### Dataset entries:
*** Begin section ***

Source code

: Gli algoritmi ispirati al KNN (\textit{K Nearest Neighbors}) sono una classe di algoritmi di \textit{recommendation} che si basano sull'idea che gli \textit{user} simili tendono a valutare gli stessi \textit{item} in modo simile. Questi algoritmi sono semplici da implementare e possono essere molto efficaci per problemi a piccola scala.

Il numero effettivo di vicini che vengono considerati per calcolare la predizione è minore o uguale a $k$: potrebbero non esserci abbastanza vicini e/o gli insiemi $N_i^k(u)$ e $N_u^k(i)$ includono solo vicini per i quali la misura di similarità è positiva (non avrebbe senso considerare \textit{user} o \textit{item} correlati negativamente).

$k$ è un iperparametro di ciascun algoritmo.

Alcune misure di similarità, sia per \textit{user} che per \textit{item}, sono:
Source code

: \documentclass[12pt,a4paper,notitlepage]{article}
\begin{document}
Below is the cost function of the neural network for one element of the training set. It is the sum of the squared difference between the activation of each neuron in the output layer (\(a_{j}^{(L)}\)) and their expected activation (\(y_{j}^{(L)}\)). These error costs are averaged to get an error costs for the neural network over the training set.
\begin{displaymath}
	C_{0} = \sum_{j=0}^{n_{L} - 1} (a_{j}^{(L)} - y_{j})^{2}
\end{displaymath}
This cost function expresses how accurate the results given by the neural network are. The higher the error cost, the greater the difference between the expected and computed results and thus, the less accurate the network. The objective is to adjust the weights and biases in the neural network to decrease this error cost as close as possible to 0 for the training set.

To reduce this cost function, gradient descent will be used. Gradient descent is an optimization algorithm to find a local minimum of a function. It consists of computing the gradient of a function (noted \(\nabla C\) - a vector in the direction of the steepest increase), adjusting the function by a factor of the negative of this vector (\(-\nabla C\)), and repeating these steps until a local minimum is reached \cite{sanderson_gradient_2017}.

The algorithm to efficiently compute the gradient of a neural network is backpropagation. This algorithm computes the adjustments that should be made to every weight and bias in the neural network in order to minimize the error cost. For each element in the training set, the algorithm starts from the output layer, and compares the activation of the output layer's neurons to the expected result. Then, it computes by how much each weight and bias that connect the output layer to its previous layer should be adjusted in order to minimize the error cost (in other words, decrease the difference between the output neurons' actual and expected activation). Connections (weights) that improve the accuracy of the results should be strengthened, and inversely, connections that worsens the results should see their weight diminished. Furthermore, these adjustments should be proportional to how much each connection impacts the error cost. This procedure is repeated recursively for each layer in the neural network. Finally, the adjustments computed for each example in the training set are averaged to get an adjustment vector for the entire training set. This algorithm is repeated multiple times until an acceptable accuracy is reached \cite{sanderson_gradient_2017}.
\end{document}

*** End section ***

### WHAT TO PRODUCE:
Copy every record exactly, leaving each line intact.

### OUTPUT OF THE TASK:
Source code

: Gli algoritmi ispirati al KNN (\textit{K Nearest Neighbors}) sono una classe di algoritmi di \textit{recommendation} che si basano sull'idea che gli \textit{user} simili tendono a valutare gli stessi \textit{item} in modo simile. Questi algoritmi sono semplici da implementare e possono essere molto efficaci per problemi a piccola scala.

Il numero effettivo di vicini che vengono considerati per calcolare la predizione è minore o uguale a $k$: potrebbero non esserci abbastanza vicini e/o gli insiemi $N_i^k(u)$ e $N_u^k(i)$ includono solo vicini per i quali la misura di similarità è positiva (non avrebbe senso considerare \textit{user} o \textit{item} correlati negativamente).

$k$ è un iperparametro di ciascun algoritmo.

Alcune misure di similarità, sia per \textit{user} che per \textit{item}, sono:
Source code

: \documentclass[12pt,a4paper,notitlepage]{article}
\begin{document}
Below is the cost function of the neural network for one element of the training set. It is the sum of the squared difference between the activation of each neuron in the output layer (\(a_{j}^{(L)}\)) and their expected activation (\(y_{j}^{(L)}\)). These error costs are averaged to get an error costs for the neural network over the training set.
\begin{displaymath}
	C_{0} = \sum_{j=0}^{n_{L} - 1} (a_{j}^{(L)} - y_{j})^{2}
\end{displaymath}
This cost function expresses how accurate the results given by the neural network are. The higher the error cost, the greater the difference between the expected and computed results and thus, the less accurate the network. The objective is to adjust the weights and biases in the neural network to decrease this error cost as close as possible to 0 for the training set.

To reduce this cost function, gradient descent will be used. Gradient descent is an optimization algorithm to find a local minimum of a function. It consists of computing the gradient of a function (noted \(\nabla C\) - a vector in the direction of the steepest increase), adjusting the function by a factor of the negative of this vector (\(-\nabla C\)), and repeating these steps until a local minimum is reached \cite{sanderson_gradient_2017}.

The algorithm to efficiently compute the gradient of a neural network is backpropagation. This algorithm computes the adjustments that should be made to every weight and bias in the neural network in order to minimize the error cost. For each element in the training set, the algorithm starts from the output layer, and compares the activation of the output layer's neurons to the expected result. Then, it computes by how much each weight and bias that connect the output layer to its previous layer should be adjusted in order to minimize the error cost (in other words, decrease the difference between the output neurons' actual and expected activation). Connections (weights) that improve the accuracy of the results should be strengthened, and inversely, connections that worsens the results should see their weight diminished. Furthermore, these adjustments should be proportional to how much each connection impacts the error cost. This procedure is repeated recursively for each layer in the neural network. Finally, the adjustments computed for each example in the training set are averaged to get an adjustment vector for the entire training set. This algorithm is repeated multiple times until an acceptable accuracy is reached \cite{sanderson_gradient_2017}.
\end{document}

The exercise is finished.